China’s currency push gains ground as Russia nears issuance of yuan bond



Russia is inching closer to its first yuan-denominated sovereign bond sale, aiding China’s push to raise the global standing of its currency.

Russia’s Finance Ministry will start taking orders on December 2 for the two-part, domestically traded notes. The borrower was expected to market the new debt with a targeted coupon of 6.25 to 6.5 per cent for a 3.2-year tranche, the Interfax news agency reported, adding that the coupon for a 7.5-year portion would be capped at 7.5 per cent.

Running a deficit but denied access to dollar and euro funding, Moscow has incentives to raise yuan debt as a surge in its trade surplus with China has left local exporters with a glut of the Chinese currency. The bond sale also marks a step forward in Beijing’s pursuit of a global currency more compatible with its economic and political influence.

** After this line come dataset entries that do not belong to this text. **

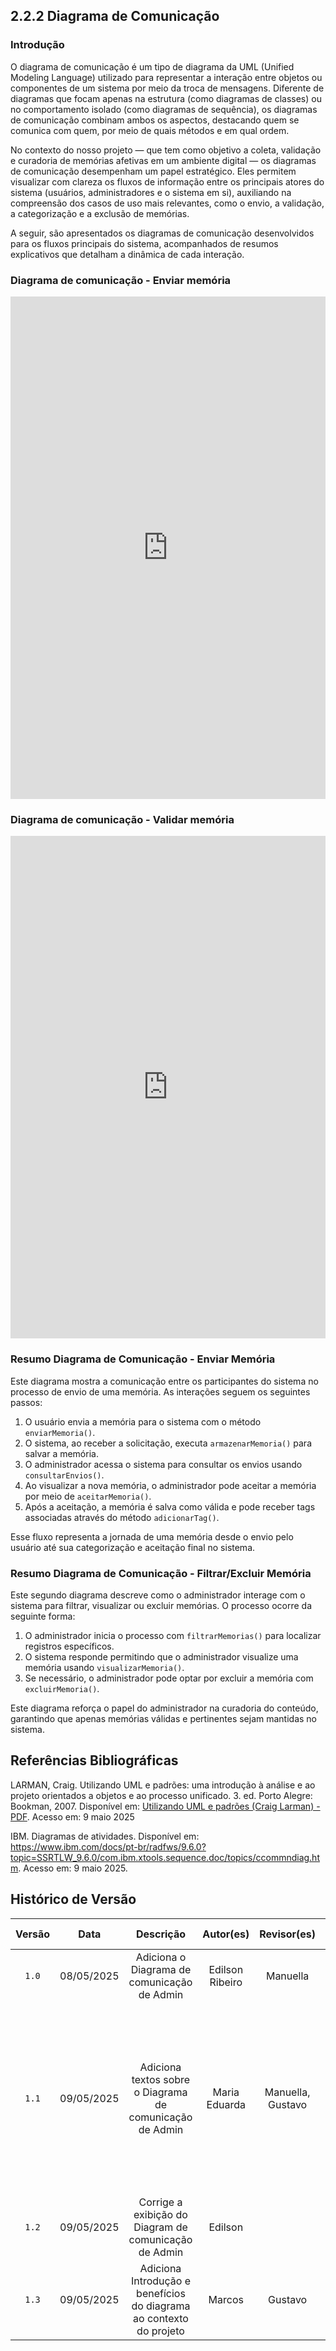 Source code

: ## 2.2.2 Diagrama de Comunicação

### Introdução

O diagrama de comunicação é um tipo de diagrama da UML (Unified Modeling Language) utilizado para representar a interação entre objetos ou componentes de um sistema por meio da troca de mensagens. Diferente de diagramas que focam apenas na estrutura (como diagramas de classes) ou no comportamento isolado (como diagramas de sequência), os diagramas de comunicação combinam ambos os aspectos, destacando quem se comunica com quem, por meio de quais métodos e em qual ordem.

No contexto do nosso projeto — que tem como objetivo a coleta, validação e curadoria de memórias afetivas em um ambiente digital — os diagramas de comunicação desempenham um papel estratégico. Eles permitem visualizar com clareza os fluxos de informação entre os principais atores do sistema (usuários, administradores e o sistema em si), auxiliando na compreensão dos casos de uso mais relevantes, como o envio, a validação, a categorização e a exclusão de memórias.

A seguir, são apresentados os diagramas de comunicação desenvolvidos para os fluxos principais do sistema, acompanhados de resumos explicativos que detalham a dinâmica de cada interação.

### Diagrama de comunicação - Enviar memória

<iframe frameborder="0" style="width:100%;height:804px;" src="https://viewer.diagrams.net/?tags=%7B%7D&lightbox=1&highlight=0000ff&edit=_blank&layers=1&nav=1&title=DiagramadeComunicacao.drawio&dark=auto#Uhttps%3A%2F%2Fdrive.google.com%2Fuc%3Fid%3D15jjJzTidNUrmkpGNfzmnUHG7DYuoPeIu%26export%3Ddownload"></iframe>

### Diagrama de comunicação - Validar memória

<iframe frameborder="0" style="width:100%;height:804px;" style="width:100%;height:804px;" src="https://viewer.diagrams.net/?tags=%7B%7D&lightbox=1&highlight=0000ff&edit=_blank&layers=1&nav=1&title=Diagrama.drawio&dark=auto#R%3Cmxfile%3E%3Cdiagram%20name%3D%22P%C3%A1gina-1%22%20id%3D%22jtIF9TGhkRVCY1wIxt4L%22%3E7Vhbb9owFP41SNskKhIDhUegl%2FWC1JWHtXuZTGISt06MnBMu%2B%2FU7ThySkPSyrrBqQkIi%2Fnx8%2B853jk%2FSIKNgda7o3B9Ll4mG3XJXDXLSsG3Ltgj%2BaWSdIt12PwU8xV1jlAMT%2FosZsGXQmLssKhmClAL4vAw6MgyZAyWMKiWXZbOZFOVV59RjFWDiUFFFv3MX%2FBTt2cc5%2FpVxz89WtrrmfFPqPHpKxqFZL5QhS3sCmk1jzhj51JXLAkROG2SkpIT0KViNmNC0Zoyl486e6N1sWbEQXjMgOO%2Bqm4vLB%2B88sn6qqby%2FOj1r2mZvsM6oYC4yY5pSgS89GVJxmqPD5LhMz9rCVm5zLeUcQQvBBwawNm6mMUiEfAiE6cUNq%2FWdGZ807nXjqJM1T1bFzpP1puUOtLOxmfBMhhFQBWdcCGNR5cTQFMlYOZmzvdtF4LS4iq9EaxU1%2FYu7QTNTHVUeg2fsDGGapcIChvFzJgOGO0YDxQQFvijrixqZehu73F%2F4YFz2hL%2Bf2fWCitisNHADHvIIFIpNVZyLGpzrxzgQAwfQgAwXTAHHSLimUyZuZMSByxBNphJABgWDgeCe7gDt5aI7ZQyCh2y0ic1nPaGnY6tnuct6OyZyTFIhWSQt8xAlBvIL0dlt%2FT3bzfsZG99cjr%2F1bPBGbPCDBcfNLFsV6P434bO7MLCrYVBLRe9DhYH9sl%2FKrC99DmwypwkXS7zTygy%2Fg3jJK8Rr2ftUb7tKEhlMMFWwgFbowlNCIiwlHzGyhU4VmdpmKLQtiJrc4CBhTNUkjYC7bqL%2BCEnnoXfNZvq87Ry5NRRoSOLwmUgU7uNAhjMM55KHkHDSGeIPWRrpG6ODux1h28rb%2BNPmCjAj6UTIEycyGsGSRZBEIFCg0%2BSse1LD8ZYaSKeihl6NGMiuxNCpiAEP0PqCitDlExdImxqzQCpOo0%2BfD%2FLYrTysflkedr8mWdRddTvTR%2B%2FjZ9R2HUl7zaj9uoyKUdMYkcaQYOgc4ma%2FabXT2l9arX2dIq8oEPPqzRE0irhTpqUcVk%2BS9GLlVaCgU0NBhr26QDMr3Gi95B7AibYuti1q04rTjCq%2BnW5P1HthorQkrUyUuGlz7LeXkNXqyDqy0%2BtwwaMYI%2FHX5kY8XIi7Dux2dyvXWzW5vk7W7xHZtfqoKZiOSKoPtnJEzFUx8R8UsneFtPeokNrcX1XIf577N5RvB%2Bmf5v7KRNsV25tzPzbzD6ypef4Bm5z%2BBg%3D%3D%3C%2Fdiagram%3E%3C%2Fmxfile%3E"></iframe>

### Resumo Diagrama de Comunicação - Enviar Memória

Este diagrama mostra a comunicação entre os participantes do sistema no processo de envio de uma memória. As interações seguem os seguintes passos:

1. O usuário envia a memória para o sistema com o método `enviarMemoria()`.
2. O sistema, ao receber a solicitação, executa `armazenarMemoria()` para salvar a memória.
3. O administrador acessa o sistema para consultar os envios usando `consultarEnvios()`.
4. Ao visualizar a nova memória, o administrador pode aceitar a memória por meio de `aceitarMemoria()`.
5. Após a aceitação, a memória é salva como válida e pode receber tags associadas através do método `adicionarTag()`.

Esse fluxo representa a jornada de uma memória desde o envio pelo usuário até sua categorização e aceitação final no sistema.

### Resumo Diagrama de Comunicação - Filtrar/Excluir Memória

Este segundo diagrama descreve como o administrador interage com o sistema para filtrar, visualizar ou excluir memórias. O processo ocorre da seguinte forma:

1. O administrador inicia o processo com `filtrarMemorias()` para localizar registros específicos.
2. O sistema responde permitindo que o administrador visualize uma memória usando `visualizarMemoria()`.
3. Se necessário, o administrador pode optar por excluir a memória com `excluirMemoria()`.

Este diagrama reforça o papel do administrador na curadoria do conteúdo, garantindo que apenas memórias válidas e pertinentes sejam mantidas no sistema.

## Referências Bibliográficas

LARMAN, Craig. Utilizando UML e padrões: uma introdução à análise e ao projeto orientados a objetos e ao processo unificado. 3. ed. Porto Alegre: Bookman, 2007. Disponível em: [Utilizando UML e padrões (Craig Larman) - PDF](<https://www.kufunda.net/publicdocs/Utilizando%20UML%20e%20padr%C3%B5es%20(Craig%20Larman).pdf>). Acesso em: 9 maio 2025

IBM. Diagramas de atividades. Disponível em: https://www.ibm.com/docs/pt-br/radfws/9.6.0?topic=SSRTLW_9.6.0/com.ibm.xtools.sequence.doc/topics/ccommndiag.htm. Acesso em: 9 maio 2025.

## Histórico de Versão

| Versão |    Data    |                              Descrição                              |    Autor(es)    |    Revisor(es)    |                                                                  Comentário do Revisor                                                                   |
| :----: | :--------: | :-----------------------------------------------------------------: | :-------------: | :---------------: | :------------------------------------------------------------------------------------------------------------------------------------------------------: |
| `1.0`  | 08/05/2025 |             Adiciona o Diagrama de comunicação de Admin             | Edilson Ribeiro |     Manuella      |                                                                Tudo certo com o diagrama                                                                 |
| `1.1`  | 09/05/2025 |      Adiciona textos sobre o Diagrama de comunicação de Admin       |  Maria Eduarda  | Manuella, Gustavo | Manuella: "Eu reformulei o texto para ficar mais claro adicionei as funções usadas nos processos" <br> Gustavo: "Adicionei referências ao texto escrito" |
| `1.2`  | 09/05/2025 |        Corrige a exibição do Diagram de comunicação de Admin        |     Edilson     |                   |                                                                                                                                                          |
| `1.3`  | 09/05/2025 | Adiciona Introdução e benefícios do diagrama ao contexto do projeto |     Marcos      |      Gustavo      |                                                    Gustavo: "Adicionei referências ao texto escrito"                                                     |
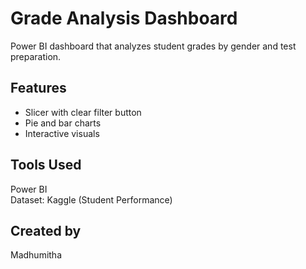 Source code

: # Grade Analysis Dashboard

Power BI dashboard that analyzes student grades by gender and test preparation.

## Features
- Slicer with clear filter button
- Pie and bar charts
- Interactive visuals

## Tools Used
Power BI  
Dataset: Kaggle (Student Performance)

## Created by
Madhumitha
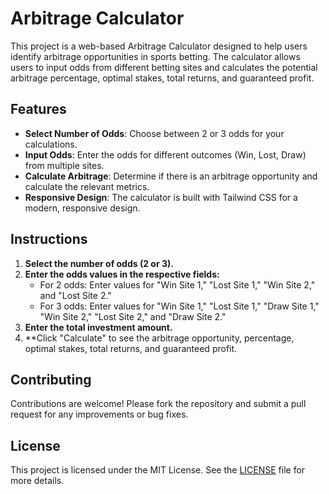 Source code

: # Arbitrage Calculator

This project is a web-based Arbitrage Calculator designed to help users identify arbitrage opportunities in sports betting. The calculator allows users to input odds from different betting sites and calculates the potential arbitrage percentage, optimal stakes, total returns, and guaranteed profit.

## Features

- **Select Number of Odds**: Choose between 2 or 3 odds for your calculations.
- **Input Odds**: Enter the odds for different outcomes (Win, Lost, Draw) from multiple sites.
- **Calculate Arbitrage**: Determine if there is an arbitrage opportunity and calculate the relevant metrics.
- **Responsive Design**: The calculator is built with Tailwind CSS for a modern, responsive design.

## Instructions

1. **Select the number of odds (2 or 3).**
2. **Enter the odds values in the respective fields:**
   - For 2 odds: Enter values for "Win Site 1," "Lost Site 1," "Win Site 2," and "Lost Site 2."
   - For 3 odds: Enter values for "Win Site 1," "Lost Site 1," "Draw Site 1," "Win Site 2," "Lost Site 2," and "Draw Site 2."
3. **Enter the total investment amount.**
4. **Click "Calculate" to see the arbitrage opportunity, percentage, optimal stakes, total returns, and guaranteed profit.

## Contributing

Contributions are welcome! Please fork the repository and submit a pull request for any improvements or bug fixes.

## License

This project is licensed under the MIT License. See the [LICENSE](LICENSE) file for more details.
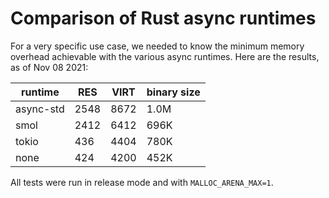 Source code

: # Comparison of Rust async runtimes

For a very specific use case, we needed to know the minimum memory overhead achievable with the various async runtimes. Here are the results, as of Nov 08 2021:

| runtime   | RES      | VIRT     | binary size |
| --------- | -------- | -------- | ----------- |
| async-std | 2548     | 8672     | 1.0M        |
| smol      | 2412     | 6412     | 696K        |
| tokio     | 436      | 4404     | 780K        |
| none      | 424      | 4200     | 452K        |

All tests were run in release mode and with `MALLOC_ARENA_MAX=1`.
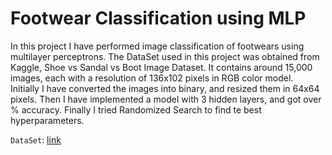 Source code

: # Footwear Classification using MLP

In this project I have performed image classification of footwears using multilayer perceptrons. The DataSet used in this project was obtained from Kaggle, Shoe vs Sandal vs Boot Image Dataset. It contains around 15,000 images, each with a resolution of 136x102 pixels in RGB color model.  
Initially I have converted the images into binary, and resized them in 64x64 pixels. Then I have implemented a model with 3 hidden layers, and got over % accuracy. Finally I tried Randomized Search to find te best hyperparameters.

`DataSet`: [link](https://www.kaggle.com/datasets/hasibalmuzdadid/shoe-vs-sandal-vs-boot-dataset-15k-images)
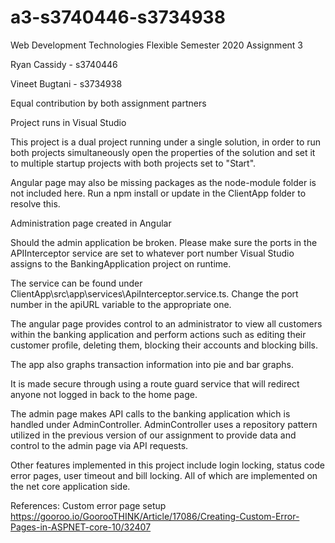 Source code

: # a3-s3740446-s3734938
Web Development Technologies Flexible Semester 2020 Assignment 3

Ryan Cassidy - s3740446

Vineet Bugtani - s3734938

Equal contribution by both assignment partners

Project runs in Visual Studio 

This project is a dual project running under a single solution, in order to run both projects simultaneously open the properties of the solution and set it to multiple startup projects with both projects set to "Start".

Angular page may also be missing packages as the node-module folder is not included here. Run a npm install or update in the ClientApp folder to resolve this.

Administration page created in Angular

Should the admin application be broken. Please make sure the ports in the APIInterceptor service are set to whatever port number Visual Studio assigns to the BankingApplication project on runtime.

The service can be found under ClientApp\src\app\services\ApiInterceptor.service.ts. Change the port number in the apiURL variable to the appropriate one.

The angular page provides control to an administrator to view all customers within the banking application and perform actions such as editing their customer profile, deleting them, blocking their accounts and blocking bills.

The app also graphs transaction information into pie and bar graphs.

It is made secure through using a route guard service that will redirect anyone not logged in back to the home page.

The admin page makes API calls to the banking application which is handled under AdminController. AdminController uses a repository pattern utilized in the previous version of our assignment to provide data and control to the admin page via API requests. 

Other features implemented in this project include login locking, status code error pages, user timeout and bill locking. All of which are implemented on the net core application side.

References:
Custom error page setup 
https://gooroo.io/GoorooTHINK/Article/17086/Creating-Custom-Error-Pages-in-ASPNET-core-10/32407
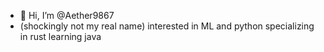 - 👋 Hi, I’m @Aether9867
- (shockingly not my real name)
interested in ML and python
specializing in rust
learning java
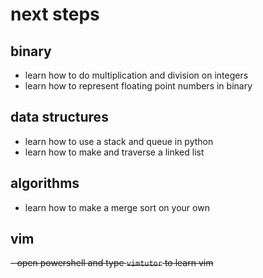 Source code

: # next steps

## binary
- learn how to do multiplication and division on integers
- learn how to represent floating point numbers in binary

## data structures
- learn how to use a stack and queue in python
- learn how to make and traverse a linked list

## algorithms
- learn how to make a merge sort on your own

## vim
~~- open powershell and type `vimtutor` to learn vim~~

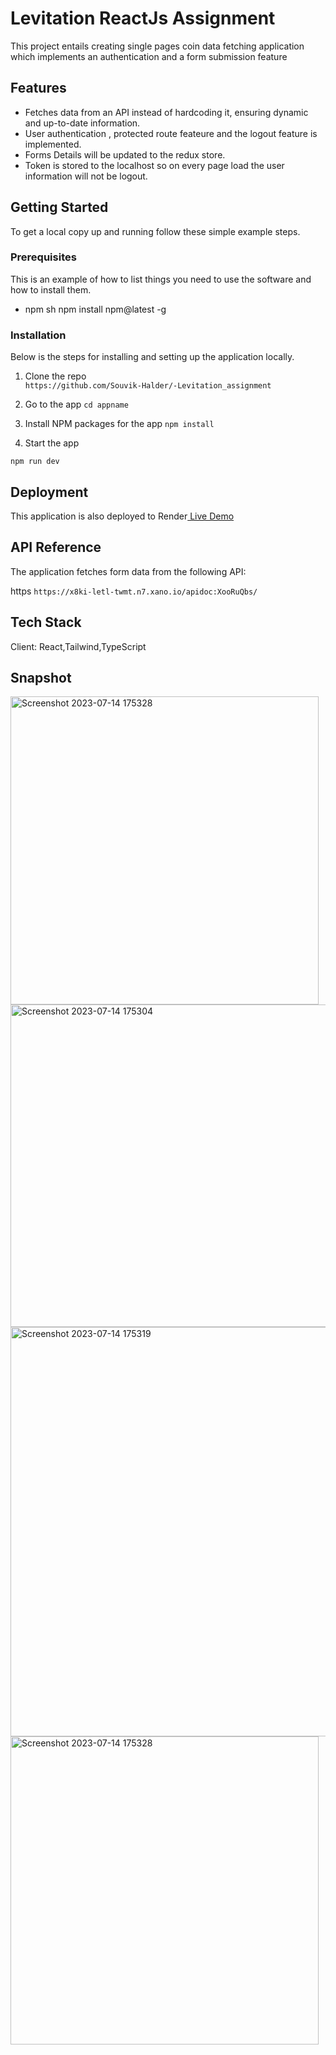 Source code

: 
# Levitation ReactJs Assignment

This project entails creating single pages coin data fetching application which implements an authentication and a form submission feature





## Features

- Fetches data from an API instead of hardcoding it, ensuring dynamic and up-to-date information.
- User authentication , protected route feateure and the logout feature is implemented.
- Forms Details will be updated to the redux store.
- Token is stored to the localhost so on every page load the user information will not be logout.



## Getting Started

To get a local copy up and running follow these simple example steps.

### Prerequisites

This is an example of how to list things you need to use the software and how to install them.
* npm
  sh
  npm install npm@latest -g
  


### Installation
Below is the steps for  installing and setting up the  application locally.
1. Clone the repo  
  `https://github.com/Souvik-Halder/-Levitation_assignment`

3. Go to the app
    `cd appname`
  
4. Install NPM packages for the app 
  `npm install `

5. Start the app 
  
  `npm run dev`
  
  
  ## Deployment

This application is also deployed to Render[&nbsp;Live Demo](https://levitation-assignment-app.onrender.com)
  
  
## API Reference

The application fetches form data from the following API:

https
  `https://x8ki-letl-twmt.n7.xano.io/apidoc:XooRuQbs/`



## Tech Stack

Client: React,Tailwind,TypeScript


## Snapshot

<img width="493"  alt="Screenshot 2023-07-14 175328" src="https://github.com/Souvik-Halder/-Levitation_assignment/assets/83994461/caf369d7-bb0f-4372-813e-a9a9c7c69f4e">


<img width="516" alt="Screenshot 2023-07-14 175304" src="https://github.com/Souvik-Halder/-Levitation_assignment/assets/83994461/ca7d3d78-2b82-4a67-9d43-d59d896e56c1">


<img width="655" alt="Screenshot 2023-07-14 175319" src="https://github.com/Souvik-Halder/-Levitation_assignment/assets/83994461/2ac3f412-f435-4bf2-ac15-0c867ea9bd39">


<img width="493" alt="Screenshot 2023-07-14 175328" src="https://github.com/Souvik-Halder/-Levitation_assignment/assets/83994461/fe7a30ff-df47-4c9c-8138-34c6d82d0cf3">






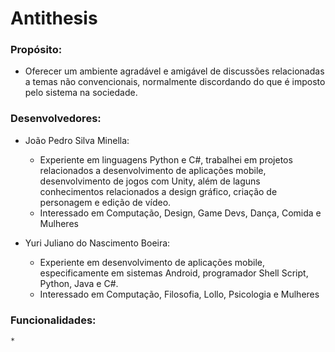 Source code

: # Antithesis

### Propósito: 

* Oferecer um ambiente agradável e amigável de discussões relacionadas a temas não convencionais, normalmente discordando do que é imposto pelo sistema na sociedade.

### Desenvolvedores:

* João Pedro Silva Minella:
    - Experiente em linguagens Python e C#, trabalhei em projetos relacionados a desenvolvimento de aplicações mobile, desenvolvimento de jogos com Unity, além de laguns conhecimentos relacionados a design gráfico, criação de personagem e edição de vídeo.
    - Interessado em Computação, Design, Game Devs, Dança, Comida e Mulheres

* Yuri Juliano do Nascimento Boeira:
    - Experiente em desenvolvimento de aplicações mobile, especificamente em sistemas Android, programador Shell Script, Python, Java e C#.
    - Interessado em Computação, Filosofia, Lollo, Psicologia e Mulheres

### Funcionalidades:
    * 
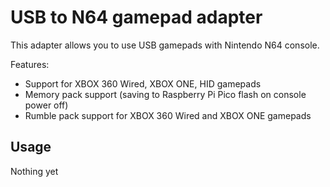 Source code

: # USB to N64 gamepad adapter

This adapter allows you to use USB gamepads with Nintendo N64 console.

Features:

- Support for XBOX 360 Wired, XBOX ONE, HID gamepads
- Memory pack support (saving to Raspberry Pi Pico flash on console power off)
- Rumble pack support for XBOX 360 Wired and XBOX ONE gamepads

## Usage



Nothing yet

“This move is an important demonstration of localised application of yuan internationalisation and is a key indicator of the evolving global financial landscape,” said Helena Fang, an analyst at China Chengxin International Credit Rating. “From a long-term perspective, Russia’s issuance of yuan sovereign bonds drives a structural shift in the de-dollarisation trend.”

Russia’s idea of selling domestic sovereign debt in yuan dates from 2015, the year after its annexation of Crimea triggered sanctions that locked some local firms out of global capital markets. The war in Ukraine since 2022 has further isolated Moscow internationally, leaving China as one of its few economic and financial lifelines.

China’s trade deficit with Russia climbed to US$19 billion in the first 10 months of this year, the highest for the period since 2022, Chinese customs figures showed. While Chinese purchases of Russian energy products remained steady, higher tariffs this year caused a slump in auto imports from China.